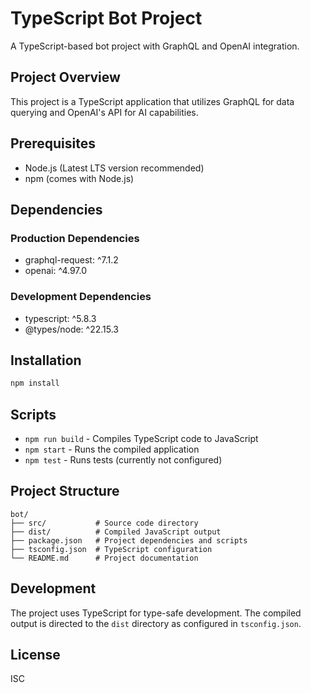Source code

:# TypeScript Bot Project

A TypeScript-based bot project with GraphQL and OpenAI integration.

## Project Overview

This project is a TypeScript application that utilizes GraphQL for data querying and OpenAI's API for AI capabilities.

## Prerequisites

- Node.js (Latest LTS version recommended)
- npm (comes with Node.js)

## Dependencies

### Production Dependencies
- graphql-request: ^7.1.2
- openai: ^4.97.0

### Development Dependencies
- typescript: ^5.8.3
- @types/node: ^22.15.3

## Installation

```bash
npm install
```

## Scripts

- `npm run build` - Compiles TypeScript code to JavaScript
- `npm start` - Runs the compiled application
- `npm test` - Runs tests (currently not configured)

## Project Structure

```
bot/
├── src/           # Source code directory
├── dist/          # Compiled JavaScript output
├── package.json   # Project dependencies and scripts
├── tsconfig.json  # TypeScript configuration
└── README.md      # Project documentation
```

## Development

The project uses TypeScript for type-safe development. The compiled output is directed to the `dist` directory as configured in `tsconfig.json`.

## License

ISC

════════

What to do -> The lines from the one holding "A TypeScript-based bot" to the end of the entries are to be repeated exactly, with both ends included and nothing else.

Completed task ->
A TypeScript-based bot project with GraphQL and OpenAI integration.

## Project Overview

This project is a TypeScript application that utilizes GraphQL for data querying and OpenAI's API for AI capabilities.

## Prerequisites

- Node.js (Latest LTS version recommended)
- npm (comes with Node.js)

## Dependencies

### Production Dependencies
- graphql-request: ^7.1.2
- openai: ^4.97.0

### Development Dependencies
- typescript: ^5.8.3
- @types/node: ^22.15.3

## Installation

```bash
npm install
```

## Scripts

- `npm run build` - Compiles TypeScript code to JavaScript
- `npm start` - Runs the compiled application
- `npm test` - Runs tests (currently not configured)

## Project Structure

```
bot/
├── src/           # Source code directory
├── dist/          # Compiled JavaScript output
├── package.json   # Project dependencies and scripts
├── tsconfig.json  # TypeScript configuration
└── README.md      # Project documentation
```

## Development

The project uses TypeScript for type-safe development. The compiled output is directed to the `dist` directory as configured in `tsconfig.json`.

## License

ISC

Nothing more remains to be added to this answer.